The trend of pet ownership in South Korea has surged to new heights, with a quarter of all households now boasting furry friends. (Image courtesy of Yonhap)

SEOUL, Mar. 7 (Korea Bizwire) – The trend of pet ownership in South Korea has surged to new heights, with a quarter of all households now boasting furry friends.

This boom in pet adoption has had a remarkable ripple effect on the pet insurance industry, witnessing a substantial 50% increase in policies over the past year. 

As families continue to embrace pets as part of their lives, the demand for pet insurance has skyrocketed, with ten major insurance companies reporting a combined total of 109,088 insurance contracts by the end of last year.

This marks a 51.7% increase from the previous year’s 71,896 contracts, with new contracts for pet insurance alone jumping by 66.4% to 58,456. 

Despite these impressive figures, the penetration rate of pet insurance remains low at 1.4%, considering an estimated pet population of 7.99 million.

This is a slight increase from previous years, reflecting a gradual yet steady growth in the uptake of pet insurance among South Korea’s 6.02 million pet-owning households. 

Industry insiders point to the absence of a robust regulatory framework and systemic support as barriers preventing explosive growth in the pet insurance market.

The current pet insurance adoption rate in South Korea significantly lags behind countries like the U.K., where 25% of pets are insured, and Japan, with a 12.5% insurance rate.

The cost of veterinary care, which constitutes about 40% of the average monthly pet maintenance expense of 150,000 won, is a significant concern for pet owners, with 83% feeling the financial strain, according to a survey conducted by the Korea Consumer Agency.

Industry insiders point to the absence of a robust regulatory framework and systemic support as barriers preventing explosive growth in the pet insurance market. (Image courtesy of Yonhap)

Industry insiders point to the absence of a robust regulatory framework and systemic support as barriers preventing explosive growth in the pet insurance market. (Image courtesy of Yonhap)

 

Variations in veterinary fees, which can differ by as much as seven to eight times from one clinic to another, exacerbate this issue. 

The insurance industry has cited the lack of standardized veterinary treatment codes and mandatory medical record issuance as key challenges in developing pet insurance products.This has made it difficult to accurately calculate premiums and manage loss ratios. 

There is a pressing need for legislative changes, particularly the amendment of the Veterinarians Act to mandate the issuance of medical records by veterinary clinics, which could help prevent overtreatment of pets and insurance fraud.

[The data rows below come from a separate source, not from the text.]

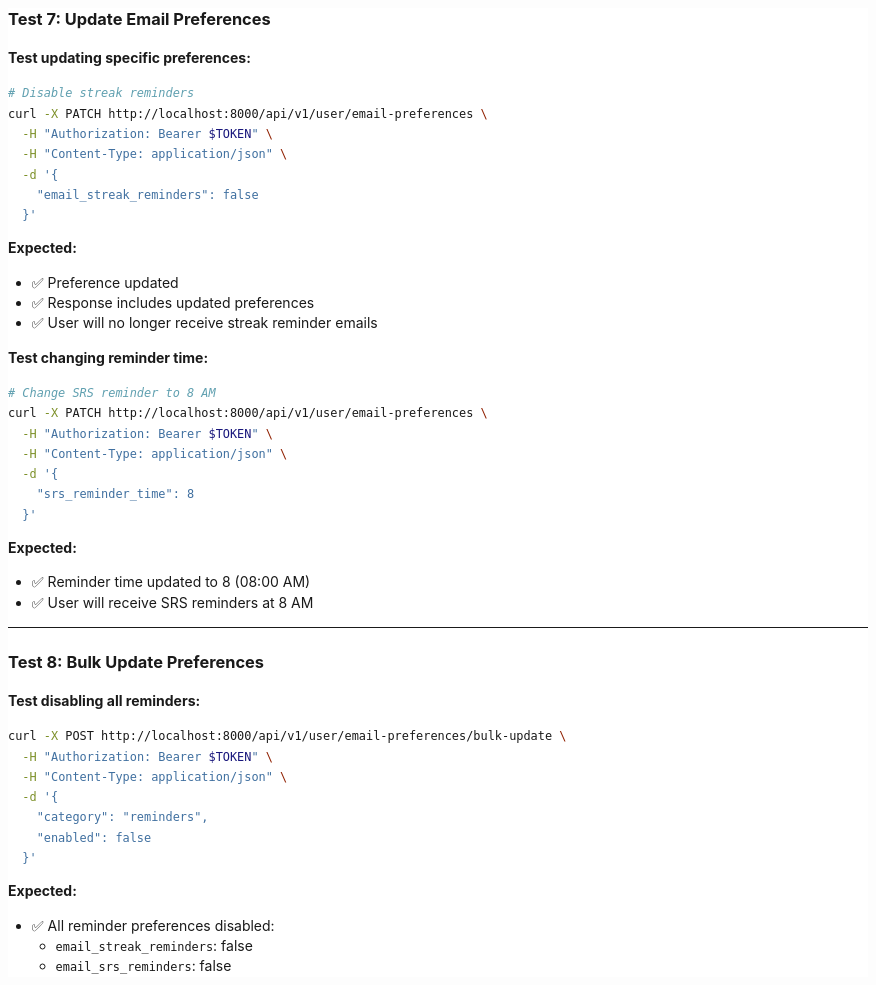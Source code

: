 
### Test 7: Update Email Preferences

**Test updating specific preferences:**

```bash
# Disable streak reminders
curl -X PATCH http://localhost:8000/api/v1/user/email-preferences \
  -H "Authorization: Bearer $TOKEN" \
  -H "Content-Type: application/json" \
  -d '{
    "email_streak_reminders": false
  }'
```

**Expected:**
- ✅ Preference updated
- ✅ Response includes updated preferences
- ✅ User will no longer receive streak reminder emails

**Test changing reminder time:**

```bash
# Change SRS reminder to 8 AM
curl -X PATCH http://localhost:8000/api/v1/user/email-preferences \
  -H "Authorization: Bearer $TOKEN" \
  -H "Content-Type: application/json" \
  -d '{
    "srs_reminder_time": 8
  }'
```

**Expected:**
- ✅ Reminder time updated to 8 (08:00 AM)
- ✅ User will receive SRS reminders at 8 AM

---

### Test 8: Bulk Update Preferences

**Test disabling all reminders:**

```bash
curl -X POST http://localhost:8000/api/v1/user/email-preferences/bulk-update \
  -H "Authorization: Bearer $TOKEN" \
  -H "Content-Type: application/json" \
  -d '{
    "category": "reminders",
    "enabled": false
  }'
```

**Expected:**
- ✅ All reminder preferences disabled:
  - `email_streak_reminders`: false
  - `email_srs_reminders`: false
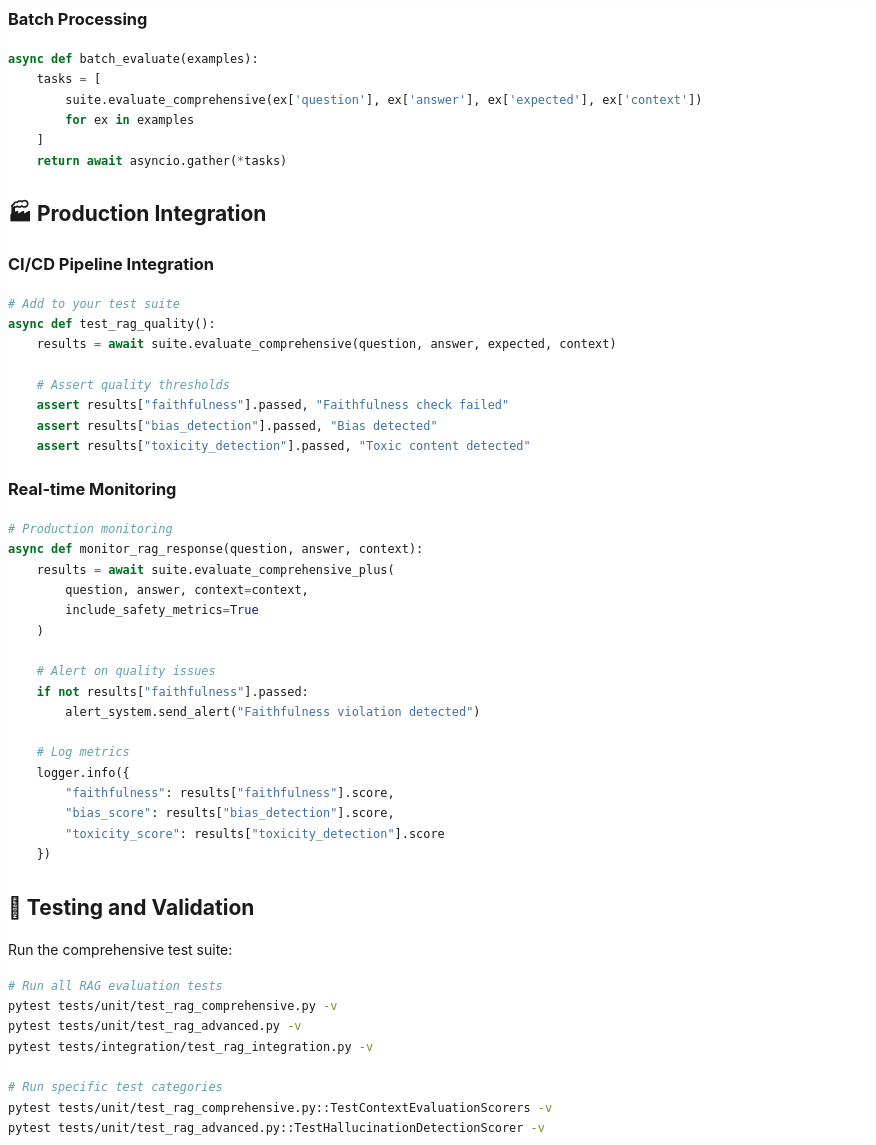 ### Batch Processing
```python
async def batch_evaluate(examples):
    tasks = [
        suite.evaluate_comprehensive(ex['question'], ex['answer'], ex['expected'], ex['context'])
        for ex in examples
    ]
    return await asyncio.gather(*tasks)
```

## 🏭 Production Integration

### CI/CD Pipeline Integration
```python
# Add to your test suite
async def test_rag_quality():
    results = await suite.evaluate_comprehensive(question, answer, expected, context)

    # Assert quality thresholds
    assert results["faithfulness"].passed, "Faithfulness check failed"
    assert results["bias_detection"].passed, "Bias detected"
    assert results["toxicity_detection"].passed, "Toxic content detected"
```

### Real-time Monitoring
```python
# Production monitoring
async def monitor_rag_response(question, answer, context):
    results = await suite.evaluate_comprehensive_plus(
        question, answer, context=context,
        include_safety_metrics=True
    )

    # Alert on quality issues
    if not results["faithfulness"].passed:
        alert_system.send_alert("Faithfulness violation detected")

    # Log metrics
    logger.info({
        "faithfulness": results["faithfulness"].score,
        "bias_score": results["bias_detection"].score,
        "toxicity_score": results["toxicity_detection"].score
    })
```

## 🧪 Testing and Validation

Run the comprehensive test suite:

```bash
# Run all RAG evaluation tests
pytest tests/unit/test_rag_comprehensive.py -v
pytest tests/unit/test_rag_advanced.py -v
pytest tests/integration/test_rag_integration.py -v

# Run specific test categories
pytest tests/unit/test_rag_comprehensive.py::TestContextEvaluationScorers -v
pytest tests/unit/test_rag_advanced.py::TestHallucinationDetectionScorer -v
```
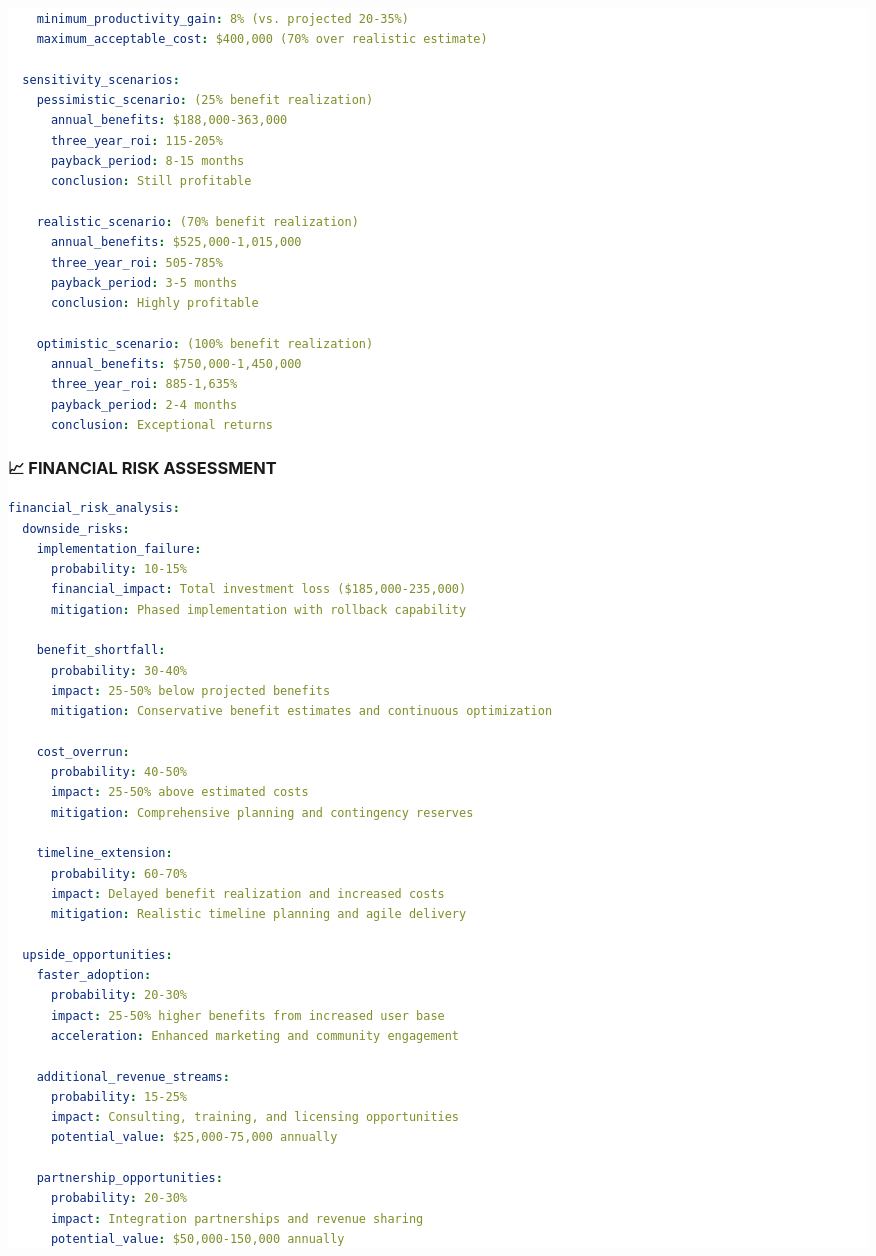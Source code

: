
 ```yaml
    minimum_productivity_gain: 8% (vs. projected 20-35%)
    maximum_acceptable_cost: $400,000 (70% over realistic estimate)
    
  sensitivity_scenarios:
    pessimistic_scenario: (25% benefit realization)
      annual_benefits: $188,000-363,000
      three_year_roi: 115-205%
      payback_period: 8-15 months
      conclusion: Still profitable
      
    realistic_scenario: (70% benefit realization)
      annual_benefits: $525,000-1,015,000
      three_year_roi: 505-785%
      payback_period: 3-5 months
      conclusion: Highly profitable
      
    optimistic_scenario: (100% benefit realization)
      annual_benefits: $750,000-1,450,000
      three_year_roi: 885-1,635%
      payback_period: 2-4 months
      conclusion: Exceptional returns
```

### 📈 **FINANCIAL RISK ASSESSMENT**

```yaml
financial_risk_analysis:
  downside_risks:
    implementation_failure:
      probability: 10-15%
      financial_impact: Total investment loss ($185,000-235,000)
      mitigation: Phased implementation with rollback capability
      
    benefit_shortfall:
      probability: 30-40%
      impact: 25-50% below projected benefits
      mitigation: Conservative benefit estimates and continuous optimization
      
    cost_overrun:
      probability: 40-50%
      impact: 25-50% above estimated costs
      mitigation: Comprehensive planning and contingency reserves
      
    timeline_extension:
      probability: 60-70%
      impact: Delayed benefit realization and increased costs
      mitigation: Realistic timeline planning and agile delivery
      
  upside_opportunities:
    faster_adoption:
      probability: 20-30%
      impact: 25-50% higher benefits from increased user base
      acceleration: Enhanced marketing and community engagement
      
    additional_revenue_streams:
      probability: 15-25%
      impact: Consulting, training, and licensing opportunities
      potential_value: $25,000-75,000 annually
      
    partnership_opportunities:
      probability: 20-30%
      impact: Integration partnerships and revenue sharing
      potential_value: $50,000-150,000 annually
```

It would also facilitate the development of more tailored insurance products based on factors like the pet’s age and breed. 

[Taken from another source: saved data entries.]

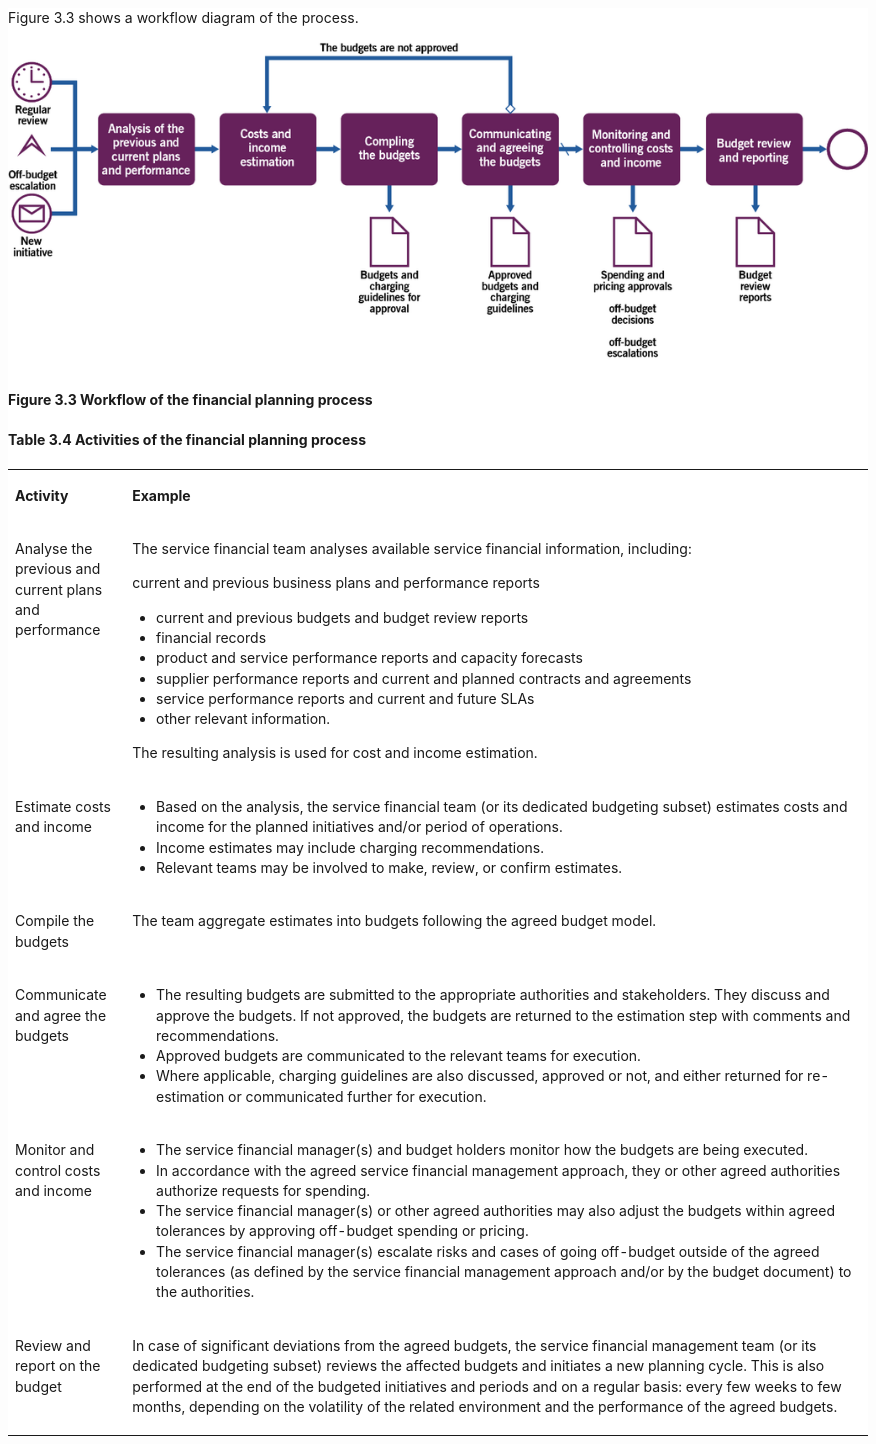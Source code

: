 Figure 3.3 shows a workflow diagram of the process.

![Image of Figure 3.3 shows workflow diagram of the Financial Planning process](Service%20financial%20management%20ITIL%204%20Practice%20Guide/Picture4.png)

**Figure 3.3 Workflow of the financial planning process**  

#### Table 3.4 Activities of the financial planning process

<table><tbody><tr><td><p><strong>Activity</strong></p></td><td><p><strong>Example</strong></p></td></tr><tr><td><p>Analyse the previous and current plans and performance</p></td><td><p>The service financial team analyses available service financial information, including:</p><p>current and previous business plans and performance reports</p><ul><li>current and previous budgets and budget review reports</li><li>financial records</li><li>product and service performance reports and capacity forecasts</li><li>supplier performance reports and current and planned contracts and agreements</li><li>service performance reports and current and future SLAs</li><li>other relevant information.</li></ul><p>The resulting analysis is used for cost and income estimation.</p></td></tr><tr><td><p>Estimate costs and income</p></td><td><ul><li>Based on the analysis, the service financial team (or its dedicated budgeting subset) estimates costs and income for the planned initiatives and/or period of operations.</li><li>Income estimates may include charging recommendations.</li><li>Relevant teams may be involved to make, review, or confirm estimates.</li></ul></td></tr><tr><td><p>Compile the budgets</p></td><td><p>The team aggregate estimates into budgets following the agreed budget model.</p></td></tr><tr><td><p>Communicate and agree the budgets</p></td><td><ul><li>The resulting budgets are submitted to the appropriate authorities and stakeholders. They discuss and approve the budgets. If not approved, the budgets are returned to the estimation step with comments and recommendations.</li><li>Approved budgets are communicated to the relevant teams for execution.</li><li>Where applicable, charging guidelines are also discussed, approved or not, and either returned for re-estimation or communicated further for execution.</li></ul></td></tr><tr><td><p>Monitor and control costs and income</p></td><td><ul><li>The service financial manager(s) and budget holders monitor how the budgets are being executed.</li><li>In accordance with the agreed service financial management approach, they or other agreed authorities authorize requests for spending.</li><li>The service financial manager(s) or other agreed authorities may also adjust the budgets within agreed tolerances by approving off-budget spending or pricing.</li><li>The service financial manager(s) escalate risks and cases of going off-budget outside of the agreed tolerances (as defined by the service financial management approach and/or by the budget document) to the authorities.</li></ul></td></tr><tr><td><p>Review and report on the budget</p></td><td><p>In case of significant deviations from the agreed budgets, the service financial management team (or its dedicated budgeting subset) reviews the affected budgets and initiates a new planning cycle. This is also performed at the end of the budgeted initiatives and periods and on a regular basis: every few weeks to few months, depending on the volatility of the related environment and the performance of the agreed budgets.</p></td></tr></tbody></table>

Despite the introduction of seven legislative proposals aimed at mandating the issuance of veterinary medical records, these remain pending in the National Assembly’s Agriculture, Forestry, Livestock, and Fisheries Committee. Given the legislative schedule ahead of the general election, the industry remains skeptical about the prospects of these bills being passed. 

The Financial Services Commission is looking to invigorate the pet insurance market by amending regulations to allow for the sale of both short-term (up to one year) and long-term (three to five years) insurance products not just at veterinary clinics but also at pet shops, with implementation expected in the near future.